Go over these records and count the lines with the string "author" in them; the count is all that should be returned.

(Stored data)
:::

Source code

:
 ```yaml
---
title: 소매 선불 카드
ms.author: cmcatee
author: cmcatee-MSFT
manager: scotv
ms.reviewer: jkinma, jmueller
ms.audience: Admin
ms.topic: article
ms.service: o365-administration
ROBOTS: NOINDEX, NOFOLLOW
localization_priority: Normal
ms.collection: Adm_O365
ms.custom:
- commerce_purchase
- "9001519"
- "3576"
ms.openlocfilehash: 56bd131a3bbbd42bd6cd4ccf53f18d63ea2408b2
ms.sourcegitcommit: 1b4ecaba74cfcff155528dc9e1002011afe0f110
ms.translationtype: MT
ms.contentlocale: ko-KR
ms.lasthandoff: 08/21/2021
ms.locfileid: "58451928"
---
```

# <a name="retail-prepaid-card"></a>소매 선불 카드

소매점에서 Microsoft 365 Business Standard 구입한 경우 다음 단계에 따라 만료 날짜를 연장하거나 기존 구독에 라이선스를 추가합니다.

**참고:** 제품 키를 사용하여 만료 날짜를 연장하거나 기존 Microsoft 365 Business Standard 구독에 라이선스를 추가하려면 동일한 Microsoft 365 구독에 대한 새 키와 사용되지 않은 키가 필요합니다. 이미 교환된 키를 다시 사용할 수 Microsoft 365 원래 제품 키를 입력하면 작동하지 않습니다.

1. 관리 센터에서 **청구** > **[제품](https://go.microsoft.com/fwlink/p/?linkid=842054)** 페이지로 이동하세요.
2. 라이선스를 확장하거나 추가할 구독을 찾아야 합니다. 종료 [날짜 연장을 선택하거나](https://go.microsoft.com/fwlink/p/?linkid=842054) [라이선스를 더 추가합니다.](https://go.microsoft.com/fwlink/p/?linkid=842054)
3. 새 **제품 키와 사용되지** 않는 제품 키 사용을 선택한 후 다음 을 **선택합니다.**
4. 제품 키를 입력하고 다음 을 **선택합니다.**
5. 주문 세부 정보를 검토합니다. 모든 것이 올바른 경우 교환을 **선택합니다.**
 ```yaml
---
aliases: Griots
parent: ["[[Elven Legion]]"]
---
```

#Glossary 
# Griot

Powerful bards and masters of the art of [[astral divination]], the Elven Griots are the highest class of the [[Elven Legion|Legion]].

:::

ANSWER BOX: 2